Chinese electric vehicle maker Nio on Thursday announced the sale of $235 million in convertible bonds to fund its operations. Its shares fell 3.9% by market close during a tumultuous week for global markets.

Why it matters: Proceeds from the offering will relieve near-term cash flow pressures. The company continues to operate in the red even as it nears a major investment from a city-level government.

  • Nio last week confirmed it has been in talks with the government of Hefei in eastern Anhui province for a financing project of more than RMB 10 billion ($1.4 billion).
  • The two parties expect to close the deal in two months, Chinese media reported citing founder William Li.

Details: Nio is raising $235 million via convertible notes from several unnamed Asia-based investment funds. The notes will bear zero interest and expire in March 5, 2021, according to an announcement released Thursday.

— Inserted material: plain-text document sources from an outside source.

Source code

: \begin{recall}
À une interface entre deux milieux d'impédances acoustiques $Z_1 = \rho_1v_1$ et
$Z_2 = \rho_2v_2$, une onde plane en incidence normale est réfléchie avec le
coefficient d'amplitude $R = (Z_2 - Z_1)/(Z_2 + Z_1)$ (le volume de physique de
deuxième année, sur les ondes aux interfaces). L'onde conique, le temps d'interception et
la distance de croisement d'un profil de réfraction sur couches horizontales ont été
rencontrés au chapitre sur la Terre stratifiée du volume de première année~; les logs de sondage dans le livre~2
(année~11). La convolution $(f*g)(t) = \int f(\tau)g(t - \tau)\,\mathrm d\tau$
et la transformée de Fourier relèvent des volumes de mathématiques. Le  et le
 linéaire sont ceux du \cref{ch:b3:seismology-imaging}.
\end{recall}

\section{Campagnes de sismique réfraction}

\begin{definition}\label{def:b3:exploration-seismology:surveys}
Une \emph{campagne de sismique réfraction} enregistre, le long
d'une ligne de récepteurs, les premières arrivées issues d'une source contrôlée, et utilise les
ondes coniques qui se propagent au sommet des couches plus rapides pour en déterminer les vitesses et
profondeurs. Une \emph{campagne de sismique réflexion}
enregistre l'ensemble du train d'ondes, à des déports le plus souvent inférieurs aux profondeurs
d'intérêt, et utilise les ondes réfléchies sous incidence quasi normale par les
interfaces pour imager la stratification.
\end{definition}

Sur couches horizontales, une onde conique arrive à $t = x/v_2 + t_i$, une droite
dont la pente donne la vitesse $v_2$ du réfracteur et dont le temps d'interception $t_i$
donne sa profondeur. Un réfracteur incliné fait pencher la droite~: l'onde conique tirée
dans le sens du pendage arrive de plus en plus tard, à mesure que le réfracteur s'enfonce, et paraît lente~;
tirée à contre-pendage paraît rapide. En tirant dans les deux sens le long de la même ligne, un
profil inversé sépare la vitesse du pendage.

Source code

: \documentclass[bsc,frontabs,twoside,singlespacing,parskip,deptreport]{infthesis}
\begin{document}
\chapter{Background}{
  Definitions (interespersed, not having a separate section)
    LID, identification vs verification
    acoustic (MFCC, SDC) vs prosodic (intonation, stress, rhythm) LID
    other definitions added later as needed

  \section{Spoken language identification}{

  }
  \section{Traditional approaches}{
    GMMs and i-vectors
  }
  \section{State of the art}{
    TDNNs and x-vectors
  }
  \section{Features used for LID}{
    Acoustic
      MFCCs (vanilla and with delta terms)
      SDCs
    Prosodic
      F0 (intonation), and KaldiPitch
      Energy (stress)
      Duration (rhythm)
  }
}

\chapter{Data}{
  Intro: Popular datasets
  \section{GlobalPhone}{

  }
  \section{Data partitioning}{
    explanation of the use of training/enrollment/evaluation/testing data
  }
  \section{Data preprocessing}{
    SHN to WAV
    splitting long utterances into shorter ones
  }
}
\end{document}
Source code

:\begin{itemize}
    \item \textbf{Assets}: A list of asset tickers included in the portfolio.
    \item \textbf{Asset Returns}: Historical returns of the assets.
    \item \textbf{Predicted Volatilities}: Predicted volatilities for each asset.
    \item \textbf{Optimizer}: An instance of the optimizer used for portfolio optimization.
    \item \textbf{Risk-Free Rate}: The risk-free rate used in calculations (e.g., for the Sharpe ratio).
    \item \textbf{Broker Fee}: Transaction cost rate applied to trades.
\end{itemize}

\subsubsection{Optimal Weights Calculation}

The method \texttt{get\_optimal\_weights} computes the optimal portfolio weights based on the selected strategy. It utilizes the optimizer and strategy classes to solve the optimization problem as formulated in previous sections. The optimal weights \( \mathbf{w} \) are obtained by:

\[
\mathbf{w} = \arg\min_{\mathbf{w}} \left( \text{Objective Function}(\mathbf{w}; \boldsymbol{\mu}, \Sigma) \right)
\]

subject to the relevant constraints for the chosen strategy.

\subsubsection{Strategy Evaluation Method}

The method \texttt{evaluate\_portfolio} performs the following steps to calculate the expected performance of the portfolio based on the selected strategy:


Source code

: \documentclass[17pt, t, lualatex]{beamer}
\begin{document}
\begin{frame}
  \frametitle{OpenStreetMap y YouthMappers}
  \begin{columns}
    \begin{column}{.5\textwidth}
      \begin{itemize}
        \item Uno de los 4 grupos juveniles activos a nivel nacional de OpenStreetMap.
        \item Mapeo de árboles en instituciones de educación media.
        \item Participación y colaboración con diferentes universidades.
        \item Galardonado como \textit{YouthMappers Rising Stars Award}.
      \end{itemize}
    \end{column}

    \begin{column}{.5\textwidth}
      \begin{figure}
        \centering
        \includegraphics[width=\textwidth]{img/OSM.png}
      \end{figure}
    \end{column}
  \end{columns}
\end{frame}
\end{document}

  • Nio expects to close the deal no later than March 11. The notes will be convertible into company shares at $3.50 per American Depositary Share (ADS) after about six months.
  • The China-based EV company has used convertible bonds to raise a total $435 million in two separate rounds from four Asia-based funds this year alone.
  • Nio is pivoting its funding strategies during a prolonged capital winter, raising small amounts from multiple investors which help it sustain with short-term funds and disperse risks for investors, analysts at investment bank China International Capital Corporation (CICC) said (in Chinese) last month.
  • The CICC analysts said that Nio’s fundamentals are improving, and short-term funds could relieve operating pressures before cornerstone investors join in. CICC last week raised the Nio target price from $3.10 to $4.10, after Nio revealed its funding project with the Hefei government.
  • Others remain skeptical about Nio’s chances of success, including Citi analyst Jeff Chung, who earlier this week downgraded Nio’s shares to neutral from buy with price target reduced by a third to $4.30.
  • “The collaboration will require Nio to spend a portion of the cash injection on the headquarters move, which may put the company under more pressure in case of prolonged sales weakness,” Chung wrote.

Context: Nio’s third quarter earnings beat forecasts with a 25% year-on-year increase in revenue and net losses narrowed by 10% from a year earlier.

  • The Chinese EV maker accumulated net losses of more than RMB 8.4 billion ($1.2 billion) in the first nine months of 2019, with net cash of $274 million as of September.
  • Goldman Sachs estimated another cash outflow of RMB 14 billion before it could achieve breakeven in 2023.